Llmnr & nbt-ns poisoning attack
posted on 15 Jul 2022 under category Active-Directory in series Active_Directory
LLMNR stand for Link-Local Multicast Name Resolution and NetBIOS Name Service (NBT-NS) are two name services used by windows for resolving hostnames to IP addresses when a DNS request fails in a network.
In a network, if a machine tries to resolve a particular host and DNS fails to do so, the machine will communicate with other machines in the network using the LLMNR and ask if anyone knows the particular hosts.
In Active Directory environments, we often see that LLMNR is enabled and it is used widely. But using the LLMNR host resolution has a severe security impact, as when a non-existing host is searched using the LLMNR method. it broadcasts the request to every system that is connected to the local network. and if we have any compromised machine on the local network by default it will also receive the host query request and the compromised machine can also send the response to the victim machine. and in turn, ask for the password hash of the victim.
responder -I eth1 -dvw
You can see below that while listening for events, Responder has picked up an LLMNR query and has proceeded to poison these requests.
These LLMNR queries were not for any service that could be useful to an attacker, however, if we now go to one of the lab machines and accidentally mistype a file share name (making use of the SMB protocol), the victim computer will attempt to authenticate to this spoofed share. Please see below where we have tried to look up ‘\sshare’ which does not exist.
If we now check back with Responder, we can see that the authentication negotiation has taken place and we have now captured Jo Blogg’s username and NetNTLMv2 (NTLMv2) hash.

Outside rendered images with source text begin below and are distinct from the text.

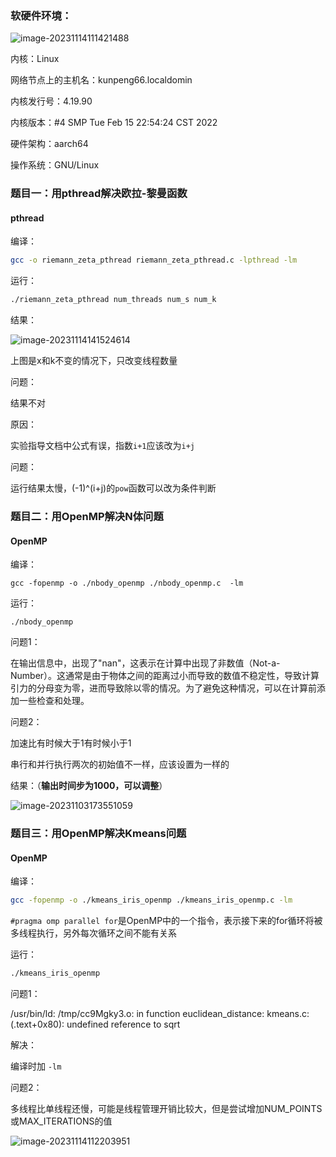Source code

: ### 软硬件环境：

![image-20231114111421488](C:\Users\Dachau\AppData\Roaming\Typora\typora-user-images\image-20231114111421488.png)

内核：Linux

网络节点上的主机名：kunpeng66.localdomin

内核发行号：4.19.90

内核版本：#4 SMP Tue Feb 15 22:54:24 CST 2022

硬件架构：aarch64

操作系统：GNU/Linux



### 题目一：用pthread解决欧拉-黎曼函数

#### pthread

编译：

```bash
gcc -o riemann_zeta_pthread riemann_zeta_pthread.c -lpthread -lm
```

运行：

```bash
./riemann_zeta_pthread num_threads num_s num_k
```

结果：

![image-20231114141524614](C:\Users\Dachau\AppData\Roaming\Typora\typora-user-images\image-20231114141524614.png)

上图是x和k不变的情况下，只改变线程数量



问题：

结果不对

原因：

实验指导文档中公式有误，指数`i+1`应该改为`i+j`



问题：

运行结果太慢，(-1)^(i+j)的`pow`函数可以改为条件判断





### 题目二：用OpenMP解决N体问题

#### OpenMP

编译：

```
gcc -fopenmp -o ./nbody_openmp ./nbody_openmp.c  -lm
```



运行：

```
./nbody_openmp
```



问题1：

在输出信息中，出现了"nan"，这表示在计算中出现了非数值（Not-a-Number）。这通常是由于物体之间的距离过小而导致的数值不稳定性，导致计算引力的分母变为零，进而导致除以零的情况。为了避免这种情况，可以在计算前添加一些检查和处理。



问题2：

加速比有时候大于1有时候小于1

串行和并行执行两次的初始值不一样，应该设置为一样的



结果：（**输出时间步为1000，可以调整**）

![image-20231103173551059](C:\Users\Dachau\AppData\Roaming\Typora\typora-user-images\image-20231103173551059.png)



### 题目三：用OpenMP解决Kmeans问题

#### OpenMP

编译：

```bash
gcc -fopenmp -o ./kmeans_iris_openmp ./kmeans_iris_openmp.c -lm
```

`#pragma omp parallel for`是OpenMP中的一个指令，表示接下来的for循环将被多线程执行，另外每次循环之间不能有关系

运行：

```bash
./kmeans_iris_openmp
```



问题1：

/usr/bin/ld: /tmp/cc9Mgky3.o: in function euclidean_distance:
kmeans.c:(.text+0x80): undefined reference to sqrt

解决：

编译时加 `-lm`



问题2：

多线程比单线程还慢，可能是线程管理开销比较大，但是尝试增加NUM_POINTS或MAX_ITERATIONS的值

![image-20231114112203951](C:\Users\Dachau\AppData\Roaming\Typora\typora-user-images\image-20231114112203951.png)
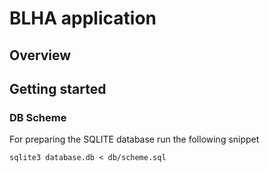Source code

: # BLHA application

## Overview

## Getting started

### DB Scheme

For preparing the SQLITE database run the following snippet

``` 
sqlite3 database.db < db/scheme.sql
```
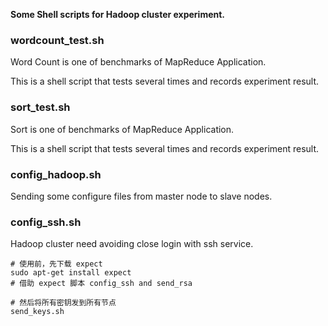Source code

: **Some Shell scripts for Hadoop cluster experiment.**



### wordcount_test.sh

Word Count is one of benchmarks of MapReduce Application.

This is a shell script that tests several times and records experiment result.



### sort_test.sh

Sort is one of benchmarks of MapReduce Application.

This is a shell script that tests several times and records experiment result.



### config_hadoop.sh

Sending some configure files from master node to slave nodes.



### config_ssh.sh

Hadoop cluster need avoiding close login with ssh service.

```shell
# 使用前，先下载 expect
sudo apt-get install expect
# 借助 expect 脚本 config_ssh and send_rsa

# 然后将所有密钥发到所有节点
send_keys.sh
```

NTLMv2 hashes cannot be used in a Pass-the-Hash attack (which uses standard NTLM hashes), however, the hashes can be cracked to derive the cleartext password, which can be done using a cracking tool such as hashcat or John the Ripper. If you can obtain the cleartext credentials and the domain is configured to allow remote login via protocols such as SMB (i.e. FilterAdministratorToken is not set to 0 in the registry), you may be able to login to other hosts on the network. Please note that remote login is only possible where the victim user is a local administrator on the target machine.
hashcat -m 5600 hashes.txt rockyou.txt
- 5600 is modal called ‘netntlmv1’ network protocol
- used help hashcat –help
- rockyou is wordlist can download it seclist github
The simplest way to defend against LLMNR/NBT-NS poisoning is to disable both LLMNR and NBT-NS completely. For networks that use an ordinary DNS server for name resolution, disabling LLMNR and NBT-NS should have no adverse effects, and by disabling these services you will have closed a prominent security hole.